→ **The records**
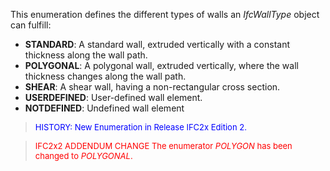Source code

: ﻿This enumeration defines the different types of walls an _IfcWallType_ object can fulfill:

* **STANDARD**: A standard wall, extruded vertically with a constant thickness along the wall path. 
* **POLYGONAL**: A polygonal wall, extruded vertically, where the wall thickness changes along the wall path.
* **SHEAR**: A shear wall, having a non-rectangular cross section.
* **USERDEFINED**: User-defined wall element.
* **NOTDEFINED**: Undefined wall element

> <font color="#0000FF" size="-1"> HISTORY: New Enumeration in
		Release IFC2x Edition 2. </font>

> <font color="#FF0000" size="-1">IFC2x2 ADDENDUM CHANGE The
		enumerator <i>POLYGON</i> has been changed to
		<i>POLYGONAL</i>.</font>
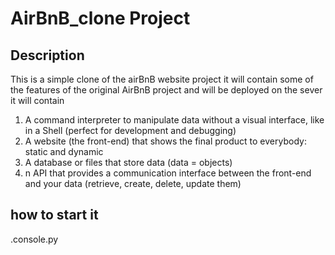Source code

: # AirBnB_clone Project
 ## Description
  This is a simple clone of the airBnB website project it will contain some of the features of the original AirBnB project and will be deployed on the sever it will contain
   1. A command interpreter to manipulate data without a visual interface, like in a Shell (perfect for development and debugging)
   2. A website (the front-end) that shows the final product to everybody: static and dynamic
   3. A database or files that store data (data = objects)
   4. n API that provides a communication interface between the front-end and your data (retrieve, create, delete, update them)

   ## how to start it
   .console.py
   
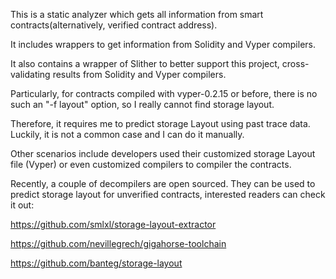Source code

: This is a static analyzer which gets all information from smart contracts(alternatively, verified contract address).

It includes wrappers to get information from Solidity and Vyper compilers.

It also contains a wrapper of Slither to better support this project, cross-validating results from Solidity and Vyper compilers.



Particularly, for contracts compiled with vyper-0.2.15 or before, there is no such an "-f layout" option, so I really cannot find storage layout. 

Therefore, it requires me to predict storage Layout using past trace data. Luckily, it is not a common case and I can do it manually.


Other scenarios include developers used their customized storage Layout file (Vyper) or even customized compilers to compiler the contracts. 


Recently, a couple of decompilers are open sourced. They can be used to predict storage layout for unverified contracts, interested readers can check it out:

https://github.com/smlxl/storage-layout-extractor

https://github.com/nevillegrech/gigahorse-toolchain

https://github.com/banteg/storage-layout



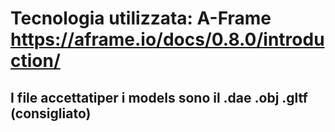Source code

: # Tecnologia utilizzata: A-Frame https://aframe.io/docs/0.8.0/introduction/

## I file accettatiper i models sono il .dae .obj .gltf (consigliato)
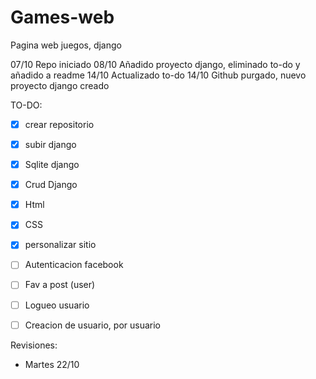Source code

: # Games-web
Pagina web juegos, django

07/10 Repo iniciado
08/10 Añadido proyecto django, eliminado to-do y añadido a readme
14/10 Actualizado to-do
14/10 Github purgado, nuevo proyecto django creado

TO-DO:
- [x] crear repositorio
- [x] subir django
- [x] Sqlite django
- [x] Crud Django
- [x] Html
- [x] CSS
- [x] personalizar sitio
- [ ] Autenticacion facebook
- [ ] Fav a post (user)
- [ ] Logueo usuario
- [ ] Creacion de usuario, por usuario



Revisiones:
- Martes 22/10
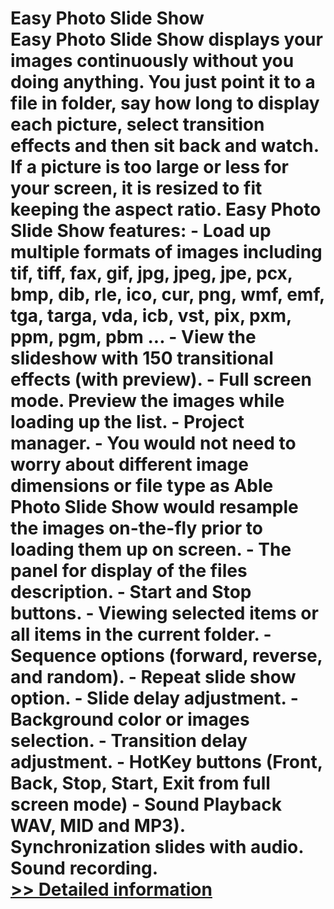 # Easy Photo Slide Show<br />Easy Photo Slide Show displays your images continuously without you doing anything. You just point it to a file in folder, say how long to display each picture, select transition effects and then sit back and watch. If a picture is too large or less for your screen, it is resized to fit keeping the aspect ratio. Easy Photo Slide Show features: - Load up multiple formats of images including tif, tiff, fax, gif, jpg, jpeg, jpe, pcx, bmp, dib, rle, ico, cur, png, wmf, emf, tga, targa, vda, icb, vst, pix, pxm, ppm, pgm, pbm ... - View the slideshow with 150 transitional effects (with preview). - Full screen mode. Preview the images while loading up the list. - Project manager. - You would not need to worry about different image dimensions or file type as Able Photo Slide Show would resample the images on-the-fly prior to loading them up on screen. - The panel for display of the files description. - Start and Stop buttons. - Viewing selected items or all items in the current folder. - Sequence options (forward, reverse, and random). - Repeat slide show option. - Slide delay adjustment. - Background color or images selection. - Transition delay adjustment. - HotKey buttons (Front, Back, Stop, Start, Exit from full screen mode) - Sound Playback WAV, MID and MP3). Synchronization slides with audio. Sound recording.<br />[>> Detailed information](https://secure.shareit.com/shareit/product.html?productid=300143884&affiliateid=200057808)
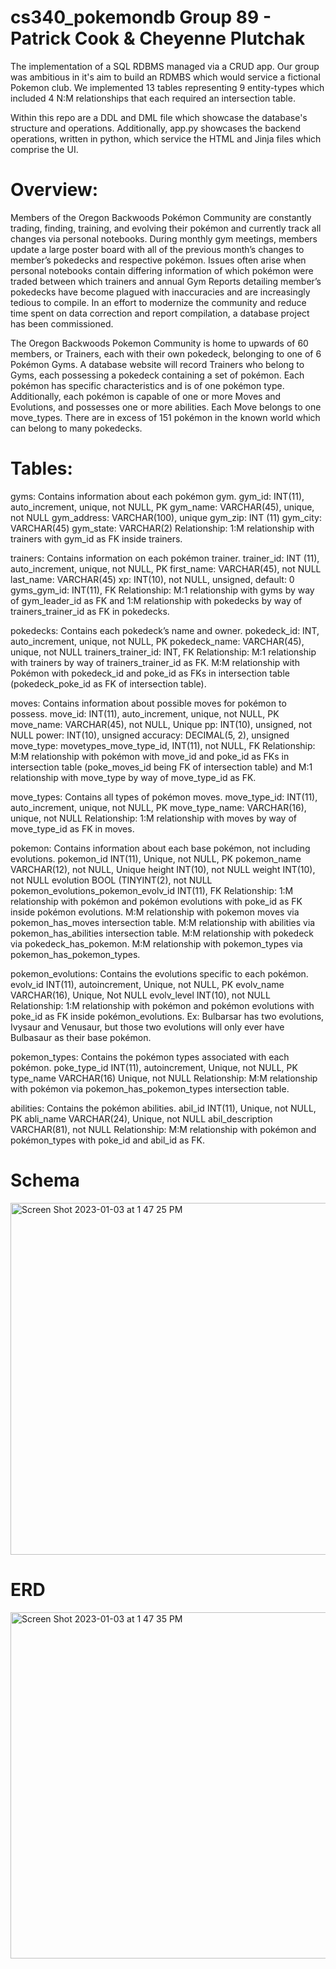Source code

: # cs340_pokemondb Group 89 - Patrick Cook & Cheyenne Plutchak

The implementation of a SQL RDBMS managed via a CRUD app. Our group was ambitious in it's aim to build an RDMBS which would service a fictional Pokemon club. We implemented 13 tables representing 9 entity-types which included 4 N:M relationships that each required an intersection table. 

Within this repo are a DDL and DML file which showcase the database's structure and operations. Additionally, app.py showcases the backend operations, written in python, which service the HTML and Jinja files which comprise the UI.

# Overview:

Members of the Oregon Backwoods Pokémon Community are constantly trading, finding, training, and evolving their pokémon and currently track all changes via personal notebooks. During monthly gym meetings, members update a large poster board with all of the previous month’s changes to member’s pokedecks and respective pokémon. Issues often arise when personal notebooks contain differing information of which pokémon were traded between which trainers and annual Gym Reports detailing member’s pokedecks have become plagued with inaccuracies and are increasingly tedious to compile. In an effort to modernize the community and reduce time spent on data correction and report compilation, a database project has been commissioned. 

The Oregon Backwoods Pokemon Community is home to upwards of 60 members, or Trainers, each with their own pokedeck, belonging to one of 6 Pokémon Gyms. A database website will record Trainers who belong to Gyms, each possessing a pokedeck containing a set of pokémon. Each pokémon has specific characteristics and is of one pokémon type. Additionally, each pokémon is capable of one or more Moves and Evolutions, and possesses one or more abilities. Each Move belongs to one move_types. There are in excess of 151 pokémon in the known world which can belong to many pokedecks. 

# Tables:

gyms: Contains information about each pokémon gym.
gym_id: INT(11), auto_increment, unique, not NULL, PK
gym_name: VARCHAR(45), unique, not NULL
gym_address: VARCHAR(100), unique
gym_zip: INT (11)
gym_city: VARCHAR(45)
gym_state: VARCHAR(2)
Relationship: 1:M relationship with trainers with gym_id as FK inside trainers.

trainers: Contains information on each pokémon trainer.
trainer_id: INT (11), auto_increment, unique, not NULL, PK
first_name: VARCHAR(45), not NULL
last_name: VARCHAR(45)
xp: INT(10), not NULL, unsigned, default: 0
gyms_gym_id: INT(11), FK
Relationship: M:1 relationship with gyms by way of gym_leader_id as FK and 1:M relationship with pokedecks by way of trainers_trainer_id as FK in pokedecks.

pokedecks: Contains each pokedeck’s name and owner.
pokedeck_id: INT, auto_increment, unique, not NULL, PK
pokedeck_name: VARCHAR(45), unique, not NULL
trainers_trainer_id: INT,  FK
Relationship: M:1 relationship with trainers by way of trainers_trainer_id as FK. M:M relationship with Pokémon with pokedeck_id and poke_id as FKs in intersection table (pokedeck_poke_id as FK of intersection table).

moves: Contains information about possible moves for pokémon to possess. 
move_id: INT(11), auto_increment, unique, not NULL, PK
move_name: VARCHAR(45), not NULL, Unique
pp: INT(10), unsigned, not NULL
power: INT(10), unsigned
accuracy: DECIMAL(5, 2), unsigned
move_type: movetypes_move_type_id, INT(11), not NULL, FK
Relationship: M:M relationship with pokémon with move_id and poke_id as FKs in intersection table (poke_moves_id being FK of intersection table) and M:1 relationship with move_type by way of move_type_id as FK.

move_types: Contains all types of pokémon moves. 
move_type_id: INT(11), auto_increment, unique, not NULL, PK
move_type_name: VARCHAR(16), unique, not NULL
Relationship: 1:M relationship with moves by way of move_type_id as FK in moves.

pokemon: Contains information about each base pokémon, not including evolutions.
pokemon_id INT(11), Unique, not NULL, PK
pokemon_name VARCHAR(12), not NULL, Unique
height INT(10), not NULL
weight INT(10), not NULL
evolution BOOL (TINYINT(2), not NULL
pokemon_evolutions_pokemon_evolv_id INT(11), FK
Relationship: 1:M relationship with pokémon and pokémon evolutions with poke_id as FK inside pokémon evolutions. M:M relationship with pokemon moves via pokemon_has_moves intersection table. M:M relationship with abilities via pokemon_has_abilities intersection table. M:M relationship with pokedeck via pokedeck_has_pokemon. M:M relationship with pokemon_types via pokemon_has_pokemon_types.

pokemon_evolutions: Contains the evolutions specific to each pokémon.
evolv_id INT(11), autoincrement, Unique, not NULL, PK
evolv_name VARCHAR(16), Unique, Not NULL
evolv_level INT(10), not NULL
Relationship: 1:M relationship with pokémon and pokémon evolutions with poke_id as FK inside pokémon_evolutions. Ex: Bulbarsar has two evolutions, Ivysaur and Venusaur, but those two evolutions will only ever have Bulbasaur as their base pokémon.

pokemon_types: Contains the pokémon types associated with each pokémon.
poke_type_id INT(11), autoincrement, Unique, not NULL, PK
type_name VARCHAR(16) Unique, not NULL
Relationship: M:M relationship with pokémon via pokemon_has_pokemon_types intersection table.

abilities: Contains the pokémon abilities.
abil_id INT(11), Unique, not NULL, PK
abli_name VARCHAR(24), Unique, not NULL
abil_description VARCHAR(81), not NULL
Relationship: M:M relationship with pokémon and pokémon_types with poke_id and abil_id as FK.

# Schema
<img width="563" alt="Screen Shot 2023-01-03 at 1 47 25 PM" src="https://user-images.githubusercontent.com/76977450/210430378-825a8c69-e0de-43fb-b102-263925099a6e.png">

# ERD
<img width="554" alt="Screen Shot 2023-01-03 at 1 47 35 PM" src="https://user-images.githubusercontent.com/76977450/210430389-7d3cd9ca-c88e-4118-8277-5be48759dd77.png">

→ **Brief**
Could the stretch from the line with "- [ ] Creacion de usuario, por usuario" through the line with "Cook & Cheyenne Plutchak" in the listing above be restated word for word, minus the pictures?

→ **Answer to this task**
- [ ] Creacion de usuario, por usuario



Revisiones:
- Martes 22/10
 # Easy Photo Slide Show<br />Easy Photo Slide Show displays your images continuously without you doing anything. You just point it to a file in folder, say how long to display each picture, select transition effects and then sit back and watch. If a picture is too large or less for your screen, it is resized to fit keeping the aspect ratio. Easy Photo Slide Show features: - Load up multiple formats of images including tif, tiff, fax, gif, jpg, jpeg, jpe, pcx, bmp, dib, rle, ico, cur, png, wmf, emf, tga, targa, vda, icb, vst, pix, pxm, ppm, pgm, pbm ... - View the slideshow with 150 transitional effects (with preview). - Full screen mode. Preview the images while loading up the list. - Project manager. - You would not need to worry about different image dimensions or file type as Able Photo Slide Show would resample the images on-the-fly prior to loading them up on screen. - The panel for display of the files description. - Start and Stop buttons. - Viewing selected items or all items in the current folder. - Sequence options (forward, reverse, and random). - Repeat slide show option. - Slide delay adjustment. - Background color or images selection. - Transition delay adjustment. - HotKey buttons (Front, Back, Stop, Start, Exit from full screen mode) - Sound Playback WAV, MID and MP3). Synchronization slides with audio. Sound recording.<br />[>> Detailed information](https://secure.shareit.com/shareit/product.html?productid=300143884&affiliateid=200057808)
Source code

: # cs340_pokemondb Group 89 - Patrick Cook & Cheyenne Plutchak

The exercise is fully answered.